WHAT YOU HAVE TO DO
Count the lines below that carry the word "name". Answer with that number alone.

Records from a data source
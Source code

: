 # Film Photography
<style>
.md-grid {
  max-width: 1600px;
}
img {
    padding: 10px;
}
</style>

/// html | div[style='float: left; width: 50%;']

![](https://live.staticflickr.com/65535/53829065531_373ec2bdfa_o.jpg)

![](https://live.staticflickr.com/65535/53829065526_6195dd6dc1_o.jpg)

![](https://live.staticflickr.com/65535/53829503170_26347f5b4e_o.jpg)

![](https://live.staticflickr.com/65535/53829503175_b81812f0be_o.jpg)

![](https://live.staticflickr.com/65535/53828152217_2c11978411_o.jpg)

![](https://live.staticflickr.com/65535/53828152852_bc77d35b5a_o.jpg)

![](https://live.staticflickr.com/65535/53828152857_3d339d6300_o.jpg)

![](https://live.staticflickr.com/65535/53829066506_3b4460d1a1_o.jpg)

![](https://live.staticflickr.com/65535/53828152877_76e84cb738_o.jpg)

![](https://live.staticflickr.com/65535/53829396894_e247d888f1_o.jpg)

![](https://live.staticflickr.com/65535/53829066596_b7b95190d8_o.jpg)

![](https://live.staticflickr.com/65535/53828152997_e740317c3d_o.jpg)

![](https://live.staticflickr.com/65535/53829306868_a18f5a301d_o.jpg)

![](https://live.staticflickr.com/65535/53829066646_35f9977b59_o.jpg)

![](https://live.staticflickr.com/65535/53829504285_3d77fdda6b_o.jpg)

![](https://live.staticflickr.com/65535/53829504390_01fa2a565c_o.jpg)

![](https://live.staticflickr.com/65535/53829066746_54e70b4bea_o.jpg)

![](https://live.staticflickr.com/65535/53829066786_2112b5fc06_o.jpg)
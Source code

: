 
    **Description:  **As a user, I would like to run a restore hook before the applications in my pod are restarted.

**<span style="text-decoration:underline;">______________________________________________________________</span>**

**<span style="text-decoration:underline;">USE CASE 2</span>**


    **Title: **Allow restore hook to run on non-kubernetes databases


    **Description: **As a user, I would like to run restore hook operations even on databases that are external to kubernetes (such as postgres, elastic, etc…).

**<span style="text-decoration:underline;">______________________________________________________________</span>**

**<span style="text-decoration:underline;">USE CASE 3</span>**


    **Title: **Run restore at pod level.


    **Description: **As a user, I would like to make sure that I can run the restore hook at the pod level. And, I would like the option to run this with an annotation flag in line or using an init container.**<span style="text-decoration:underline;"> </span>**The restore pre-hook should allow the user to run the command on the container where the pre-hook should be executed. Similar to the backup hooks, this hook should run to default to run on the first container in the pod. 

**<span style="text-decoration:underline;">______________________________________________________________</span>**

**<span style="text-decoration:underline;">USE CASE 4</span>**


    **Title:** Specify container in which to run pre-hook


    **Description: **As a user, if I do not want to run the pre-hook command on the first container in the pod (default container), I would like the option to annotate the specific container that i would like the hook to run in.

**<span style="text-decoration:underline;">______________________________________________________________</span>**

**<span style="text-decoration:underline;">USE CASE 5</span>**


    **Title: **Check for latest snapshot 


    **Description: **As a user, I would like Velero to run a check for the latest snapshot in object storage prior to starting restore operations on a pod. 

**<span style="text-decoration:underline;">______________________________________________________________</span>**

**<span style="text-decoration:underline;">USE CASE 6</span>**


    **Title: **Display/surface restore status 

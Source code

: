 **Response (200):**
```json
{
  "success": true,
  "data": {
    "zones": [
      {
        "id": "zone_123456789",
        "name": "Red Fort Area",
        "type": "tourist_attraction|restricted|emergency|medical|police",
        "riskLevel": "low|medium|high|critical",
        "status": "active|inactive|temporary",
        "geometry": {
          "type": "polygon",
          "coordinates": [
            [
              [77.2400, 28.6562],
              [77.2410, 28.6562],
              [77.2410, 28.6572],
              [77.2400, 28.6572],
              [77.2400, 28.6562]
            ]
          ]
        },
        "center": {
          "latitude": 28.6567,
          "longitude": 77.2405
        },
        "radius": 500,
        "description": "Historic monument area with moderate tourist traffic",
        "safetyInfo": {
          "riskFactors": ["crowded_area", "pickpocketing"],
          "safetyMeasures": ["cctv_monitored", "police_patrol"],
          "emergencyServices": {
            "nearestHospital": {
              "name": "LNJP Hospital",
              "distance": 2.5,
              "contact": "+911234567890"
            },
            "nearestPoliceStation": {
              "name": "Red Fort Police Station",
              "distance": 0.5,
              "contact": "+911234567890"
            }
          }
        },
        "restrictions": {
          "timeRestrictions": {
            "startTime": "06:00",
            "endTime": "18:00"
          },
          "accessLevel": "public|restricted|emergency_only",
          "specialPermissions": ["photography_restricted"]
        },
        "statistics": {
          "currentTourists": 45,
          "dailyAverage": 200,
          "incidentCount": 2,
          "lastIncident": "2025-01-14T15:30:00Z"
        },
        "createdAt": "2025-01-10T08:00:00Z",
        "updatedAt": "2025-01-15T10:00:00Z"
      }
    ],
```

SOLUTION TO THE EXERCISE
3